• **LISTED RECORDS**
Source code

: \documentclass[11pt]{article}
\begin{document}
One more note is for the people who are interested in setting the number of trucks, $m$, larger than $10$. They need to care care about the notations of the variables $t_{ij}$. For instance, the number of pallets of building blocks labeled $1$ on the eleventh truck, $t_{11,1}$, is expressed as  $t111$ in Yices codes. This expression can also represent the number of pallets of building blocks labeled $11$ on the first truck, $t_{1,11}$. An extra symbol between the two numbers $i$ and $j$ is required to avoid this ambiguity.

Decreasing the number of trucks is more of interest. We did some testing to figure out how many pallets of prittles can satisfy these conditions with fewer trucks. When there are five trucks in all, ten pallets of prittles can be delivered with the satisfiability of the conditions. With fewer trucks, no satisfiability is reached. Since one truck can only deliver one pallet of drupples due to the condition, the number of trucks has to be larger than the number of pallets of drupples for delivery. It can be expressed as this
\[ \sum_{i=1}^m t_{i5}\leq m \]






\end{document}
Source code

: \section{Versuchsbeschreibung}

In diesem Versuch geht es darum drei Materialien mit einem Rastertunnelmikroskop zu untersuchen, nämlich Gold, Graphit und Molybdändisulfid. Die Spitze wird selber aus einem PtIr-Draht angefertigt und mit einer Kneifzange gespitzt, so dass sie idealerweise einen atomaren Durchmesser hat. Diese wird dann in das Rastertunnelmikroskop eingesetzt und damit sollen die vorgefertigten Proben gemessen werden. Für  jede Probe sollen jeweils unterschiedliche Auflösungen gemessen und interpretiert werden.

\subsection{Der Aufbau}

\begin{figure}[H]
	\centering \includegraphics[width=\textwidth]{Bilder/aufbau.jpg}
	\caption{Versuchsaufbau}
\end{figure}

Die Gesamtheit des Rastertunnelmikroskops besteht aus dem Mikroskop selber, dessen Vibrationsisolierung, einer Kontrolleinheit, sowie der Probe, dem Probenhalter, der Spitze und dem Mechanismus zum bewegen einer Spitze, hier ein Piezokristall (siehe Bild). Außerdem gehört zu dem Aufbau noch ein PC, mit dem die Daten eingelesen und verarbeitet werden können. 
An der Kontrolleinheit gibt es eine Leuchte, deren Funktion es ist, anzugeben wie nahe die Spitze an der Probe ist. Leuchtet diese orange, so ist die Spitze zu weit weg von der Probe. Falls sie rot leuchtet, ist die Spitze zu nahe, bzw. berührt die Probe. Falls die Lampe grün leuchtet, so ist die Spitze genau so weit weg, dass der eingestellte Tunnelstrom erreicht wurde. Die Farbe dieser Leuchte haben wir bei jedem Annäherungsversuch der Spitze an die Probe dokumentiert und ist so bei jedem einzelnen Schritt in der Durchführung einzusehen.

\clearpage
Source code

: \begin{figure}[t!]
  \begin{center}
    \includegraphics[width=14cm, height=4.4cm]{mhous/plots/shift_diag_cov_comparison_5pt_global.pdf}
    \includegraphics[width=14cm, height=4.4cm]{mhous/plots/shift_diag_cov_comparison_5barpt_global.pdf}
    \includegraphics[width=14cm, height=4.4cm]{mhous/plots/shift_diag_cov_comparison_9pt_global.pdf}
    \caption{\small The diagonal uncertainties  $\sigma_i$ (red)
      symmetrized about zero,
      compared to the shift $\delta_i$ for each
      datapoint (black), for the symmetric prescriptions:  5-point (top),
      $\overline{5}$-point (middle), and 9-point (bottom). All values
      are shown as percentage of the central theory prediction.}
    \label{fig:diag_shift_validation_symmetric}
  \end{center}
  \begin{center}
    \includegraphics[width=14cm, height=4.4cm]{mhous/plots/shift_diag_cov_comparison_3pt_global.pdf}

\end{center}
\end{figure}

• **EXERCISE BRIEF**
Copy every line of the listing above exactly.

• **EXERCISE OUTPUT**
Source code

: \documentclass[11pt]{article}
\begin{document}
One more note is for the people who are interested in setting the number of trucks, $m$, larger than $10$. They need to care care about the notations of the variables $t_{ij}$. For instance, the number of pallets of building blocks labeled $1$ on the eleventh truck, $t_{11,1}$, is expressed as  $t111$ in Yices codes. This expression can also represent the number of pallets of building blocks labeled $11$ on the first truck, $t_{1,11}$. An extra symbol between the two numbers $i$ and $j$ is required to avoid this ambiguity.

Decreasing the number of trucks is more of interest. We did some testing to figure out how many pallets of prittles can satisfy these conditions with fewer trucks. When there are five trucks in all, ten pallets of prittles can be delivered with the satisfiability of the conditions. With fewer trucks, no satisfiability is reached. Since one truck can only deliver one pallet of drupples due to the condition, the number of trucks has to be larger than the number of pallets of drupples for delivery. It can be expressed as this
\[ \sum_{i=1}^m t_{i5}\leq m \]






\end{document}
Source code

: \section{Versuchsbeschreibung}

In diesem Versuch geht es darum drei Materialien mit einem Rastertunnelmikroskop zu untersuchen, nämlich Gold, Graphit und Molybdändisulfid. Die Spitze wird selber aus einem PtIr-Draht angefertigt und mit einer Kneifzange gespitzt, so dass sie idealerweise einen atomaren Durchmesser hat. Diese wird dann in das Rastertunnelmikroskop eingesetzt und damit sollen die vorgefertigten Proben gemessen werden. Für  jede Probe sollen jeweils unterschiedliche Auflösungen gemessen und interpretiert werden.

\subsection{Der Aufbau}

\begin{figure}[H]
	\centering \includegraphics[width=\textwidth]{Bilder/aufbau.jpg}
	\caption{Versuchsaufbau}
\end{figure}

Die Gesamtheit des Rastertunnelmikroskops besteht aus dem Mikroskop selber, dessen Vibrationsisolierung, einer Kontrolleinheit, sowie der Probe, dem Probenhalter, der Spitze und dem Mechanismus zum bewegen einer Spitze, hier ein Piezokristall (siehe Bild). Außerdem gehört zu dem Aufbau noch ein PC, mit dem die Daten eingelesen und verarbeitet werden können. 
An der Kontrolleinheit gibt es eine Leuchte, deren Funktion es ist, anzugeben wie nahe die Spitze an der Probe ist. Leuchtet diese orange, so ist die Spitze zu weit weg von der Probe. Falls sie rot leuchtet, ist die Spitze zu nahe, bzw. berührt die Probe. Falls die Lampe grün leuchtet, so ist die Spitze genau so weit weg, dass der eingestellte Tunnelstrom erreicht wurde. Die Farbe dieser Leuchte haben wir bei jedem Annäherungsversuch der Spitze an die Probe dokumentiert und ist so bei jedem einzelnen Schritt in der Durchführung einzusehen.

\clearpage
Source code

: \begin{figure}[t!]
  \begin{center}
    \includegraphics[width=14cm, height=4.4cm]{mhous/plots/shift_diag_cov_comparison_5pt_global.pdf}
    \includegraphics[width=14cm, height=4.4cm]{mhous/plots/shift_diag_cov_comparison_5barpt_global.pdf}
    \includegraphics[width=14cm, height=4.4cm]{mhous/plots/shift_diag_cov_comparison_9pt_global.pdf}
    \caption{\small The diagonal uncertainties  $\sigma_i$ (red)
      symmetrized about zero,
      compared to the shift $\delta_i$ for each
      datapoint (black), for the symmetric prescriptions:  5-point (top),
      $\overline{5}$-point (middle), and 9-point (bottom). All values
      are shown as percentage of the central theory prediction.}
    \label{fig:diag_shift_validation_symmetric}
  \end{center}
  \begin{center}
    \includegraphics[width=14cm, height=4.4cm]{mhous/plots/shift_diag_cov_comparison_3pt_global.pdf}

\end{center}
\end{figure}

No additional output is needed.